#Newsletter,  #Service,  #Stories

World Refugee Day 2021

Addressing the challenge to support refugees

By Christina Tobias-Nahi

According to the UN High Commission for Refugees 2022 Global Resettlement Needs Report released this month in recognition of World Refugee Day, for the sixth year in a row, Syrian refugees are among those with the highest resettlement needs, followed by refugees from the Democratic Republic of the Congo, South Sudan, Afghanistan, and Eritrea. 

As a result too of the pandemic, “many of those displaced are now faced with increased poverty, destitution and widespread protection risks, from exploitation, trafficking, sexual and gender-based violence, child labor, early marriage, to arrest, detention, deportation, and refoulement.” 

Islamic Relief USA has long worked tirelessly to bring aid to refugees everywhere, to raise awareness and do advocacy on their plight, and to make their voices heard. This year for the first time we were happy to team up with #GivingTuesday on their new global campaign launched on World Refugee Day, June 20th.

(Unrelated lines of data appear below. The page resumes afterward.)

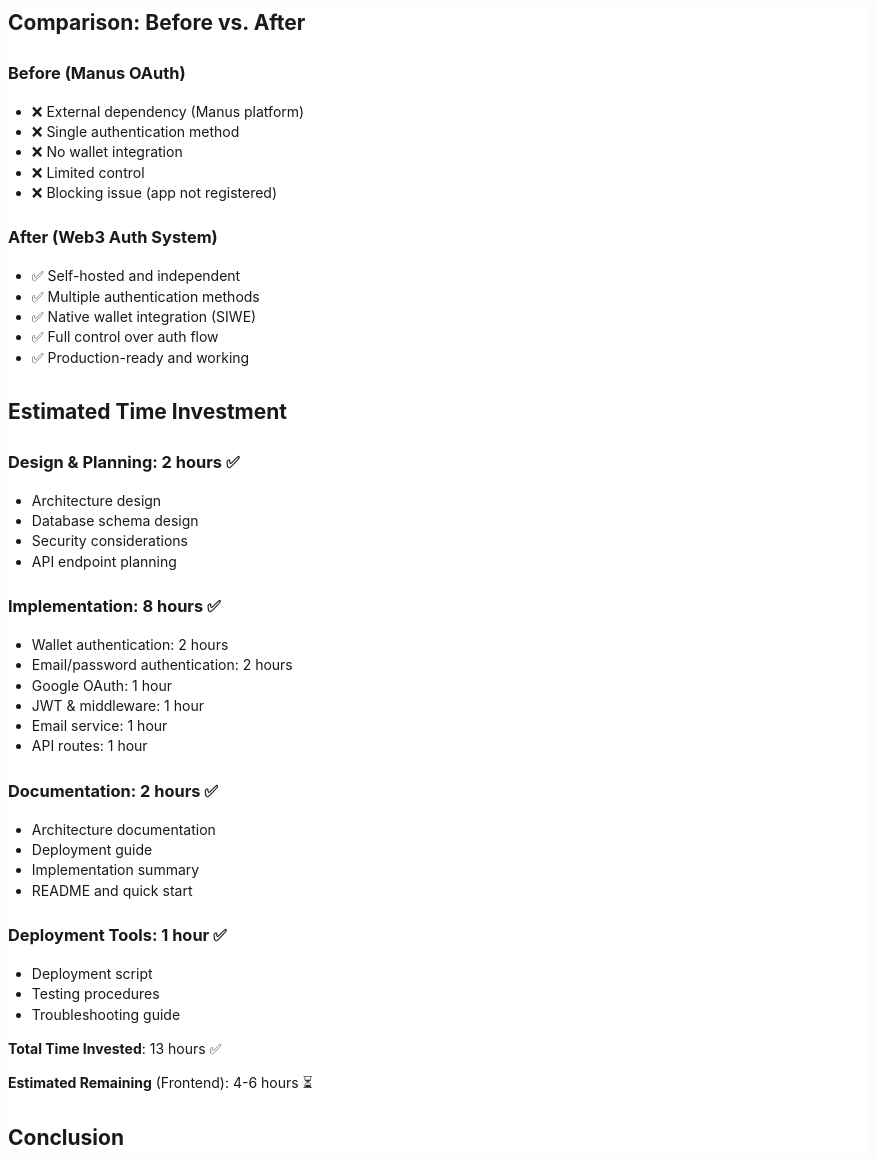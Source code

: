 ## Comparison: Before vs. After

### Before (Manus OAuth)
- ❌ External dependency (Manus platform)
- ❌ Single authentication method
- ❌ No wallet integration
- ❌ Limited control
- ❌ Blocking issue (app not registered)

### After (Web3 Auth System)
- ✅ Self-hosted and independent
- ✅ Multiple authentication methods
- ✅ Native wallet integration (SIWE)
- ✅ Full control over auth flow
- ✅ Production-ready and working

## Estimated Time Investment

### Design & Planning: 2 hours ✅
- Architecture design
- Database schema design
- Security considerations
- API endpoint planning

### Implementation: 8 hours ✅
- Wallet authentication: 2 hours
- Email/password authentication: 2 hours
- Google OAuth: 1 hour
- JWT & middleware: 1 hour
- Email service: 1 hour
- API routes: 1 hour

### Documentation: 2 hours ✅
- Architecture documentation
- Deployment guide
- Implementation summary
- README and quick start

### Deployment Tools: 1 hour ✅
- Deployment script
- Testing procedures
- Troubleshooting guide

**Total Time Invested**: 13 hours ✅

**Estimated Remaining** (Frontend): 4-6 hours ⏳

## Conclusion
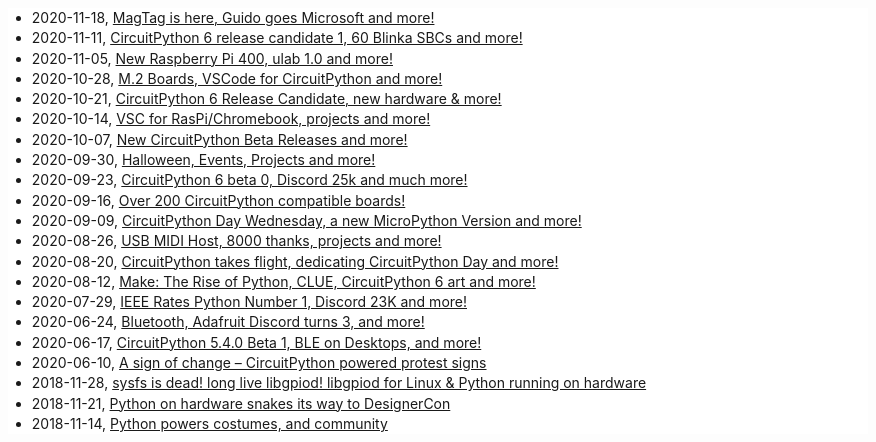 - 2020-11-18, [MagTag is here, Guido goes Microsoft and more!](https://blog.adafruit.com/2020/11/18/icymi-python-on-microcontrollers-newsletter-magtag-is-here-guido-goes-microsoft-and-more-python-adafruit-circuitpython-icymi-micropython-thepsf/)
- 2020-11-11, [CircuitPython 6 release candidate 1, 60 Blinka SBCs and more!](https://blog.adafruit.com/2020/11/11/icymi-python-on-microcontrollers-newsletter-circuitpython-6-release-candidate-1-60-blinka-sbcs-and-more-python-adafruit-circuitpython-icymi-micropython-thepsf/)
- 2020-11-05, [New Raspberry Pi 400, ulab 1.0 and more!](https://blog.adafruit.com/2020/11/05/icymi-python-on-microcontrollers-newsletter-new-raspberry-pi-400-ulab-1-0-and-more-python-adafruit-circuitpython-icymi-micropython-thepsf/)
- 2020-10-28, [M.2 Boards, VSCode for CircuitPython and more!](https://blog.adafruit.com/2020/10/28/icymi-python-on-microcontrollers-newsletter-m-2-boards-vscode-for-circuitpython-and-more-python-adafruit-circuitpython-electronichalloween-icymi-thepsf/)
- 2020-10-21, [CircuitPython 6 Release Candidate, new hardware & more!](https://blog.adafruit.com/2020/10/21/icymi-python-on-microcontrollers-newsletter-circuitpython-6-release-candidate-new-hardware-more-python-adafruit-circuitpython-electronichalloween-icymi-thepsf/)
- 2020-10-14, [VSC for RasPi/Chromebook, projects and more!](https://blog.adafruit.com/2020/10/14/icymi-python-on-microcontrollers-newsletter-vsc-for-raspi-chromebook-projects-and-more-python-adafruit-circuitpython-electronichalloween-icymi-micropython-thepsf/)
- 2020-10-07, [New CircuitPython Beta Releases and more!](https://blog.adafruit.com/2020/10/07/icymi-python-on-microcontrollers-newsletter-new-circuitpython-beta-releases-and-more-python-adafruit-circuitpython-electronichalloween-icymi-micropython-thepsf/)
- 2020-09-30, [Halloween, Events, Projects and more!](https://blog.adafruit.com/2020/09/30/icymi-python-on-microcontrollers-newsletter-halloween-events-projects-and-more-python-adafruit-circuitpython-icymi-micropython-thepsf/)
- 2020-09-23, [CircuitPython 6 beta 0, Discord 25k and much more!](https://blog.adafruit.com/2020/09/23/icymi-python-on-microcontrollers-newsletter-circuitpython-6-beta-0-discord-25k-and-much-more-python-adafruit-circuitpython-icymi-micropython-thepsf/)
- 2020-09-16, [Over 200 CircuitPython compatible boards!](https://blog.adafruit.com/2020/09/16/icymi-python-on-microcontrollers-newsletter-over-200-circuitpython-compatible-boards-python-adafruit-circuitpython-icymi-micropython-thepsf/)
- 2020-09-09, [CircuitPython Day Wednesday, a new MicroPython Version and more!](https://blog.adafruit.com/2020/09/09/icymi-python-on-microcontrollers-newsletter-circuitpython-day-wednesday-a-new-micropython-version-and-more-python-adafruit-circuitpython-circuitpythonday-icymi-micropython-thepsf/)
- 2020-08-26, [USB MIDI Host, 8000 thanks, projects and more!](https://blog.adafruit.com/2020/08/26/icymi-python-on-microcontrollers-newsletter-usb-midi-host-8000-thanks-projects-and-more-python-adafruit-circuitpython-icymi-micropython-thepsf/)
- 2020-08-20, [CircuitPython takes flight, dedicating CircuitPython Day and more!](https://blog.adafruit.com/2020/08/20/icymi-python-on-microcontrollers-newsletter-circuitpython-takes-flight-dedicating-circuitpython-day-and-more-python-adafruit-circuitpython-icymi-micropython-thepsf/)
- 2020-08-12, [Make: The Rise of Python, CLUE, CircuitPython 6 art and more!](https://blog.adafruit.com/2020/08/12/icymi-python-on-microcontrollers-newsletter-make-the-rise-of-python-clue-circuitpython-6-art-and-more-python-adafruit-circuitpython-icymi-micropython-thepsf/)
- 2020-07-29, [IEEE Rates Python Number 1, Discord 23K and more!](https://blog.adafruit.com/2020/07/29/icymi-python-on-microcontrollers-newsletter-ieee-rates-python-number-1-discord-23k-and-more-python-adafruit-circuitpython-icymi-micropython-thepsf/)
- 2020-06-24, [Bluetooth, Adafruit Discord turns 3, and more!](https://blog.adafruit.com/2020/06/24/icymi-python-on-microcontrollers-newsletter-bluetooth-adafruit-discord-turns-3-and-more-python-adafruit-circuitpython-icymi-micropython-thepsf/)
- 2020-06-17, [CircuitPython 5.4.0 Beta 1, BLE on Desktops, and more!](https://blog.adafruit.com/2020/06/17/icymi-python-on-microcontrollers-newsletter-circuitpython-5-4-0-beta-1-ble-on-desktops-and-more-python-adafruit-circuitpython-icymi-micropython-thepsf/)
- 2020-06-10, [A sign of change – CircuitPython powered protest signs](https://blog.adafruit.com/2020/06/10/440031/)
- 2018-11-28, [sysfs is dead! long live libgpiod! libgpiod for Linux & Python running on hardware](https://blog.adafruit.com/2018/11/28/icymi-python-on-microcontrollers-newsletter-sysfs-is-dead-long-live-libgpiod-libgpiod-for-linux-python-running-on-hardware-python-icymi-circuitpython-circuitpython-micropython-thepsf/)
- 2018-11-21, [Python on hardware snakes its way to DesignerCon](https://blog.adafruit.com/2018/11/21/icymi-python-on-microcontrollers-newsletter-python-on-hardware-snakes-its-way-to-designercon-circuitpython-micropython-thepsf-python-icymi-circuitpython-designercon/)
- 2018-11-14, [Python powers costumes, and community](https://blog.adafruit.com/2018/11/14/icymi-python-on-microcontrollers-newsletter-python-powers-costumes-and-community-circuitpython-micropython-thepsf-python-icymi/)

“During a time of crisis and division, too many people feel isolated and helpless, yearning for a way to build the world they wish to see,” said Asha Curran, CEO of GivingTuesday. “Our distributed leadership network works throughout the year to rally their countries and communities to be more generous. #GivingEveryTuesday allows us to shine a light on that entrepreneurial and collaborative spirit while inviting even more people from all backgrounds and beliefs to join in. We can use the power of generosity to fuel more connection, understanding, and collective action each week, all year long.”

On the education front, our social engagement team held a livestream with staff to talk about our international projects and how we are building resilience in the communities we work in. Watch the livestream here.

Similarly, our Public Affairs Director participated in and helped convene a panel hosted by the Berkley Center for Religion, Peace, and World Affairs at Georgetown University and the G20 Interfaith Forum on “The Response of Faith Communities to Venezuelan Displacement in Latin America and the Caribbean.”

After Syrians, Venezuelans are the second largest displaced community. And sadly, unlike other refugee crises, the Venezuelan one is not the result of conventional war or conflict. Still, the conditions Venezuelans face daily are not much different than those in an active war zone. 

Most recently, Islamic Relief USA is responding to the unfolding crisis in Tigray, Ethiopia. Always a new tragedy somewhere but we are there to respond.

Islamic Relief will continue to provide aid in a dignified manner to refugee communities both abroad and here in the US, and moreover through our involvement with the GivingTuesday campaign, we aim to work with partners to create a groundswell of support and awareness amplifying the stories of refugees around the world to celebrate the values that connect us, no matter our home country or location.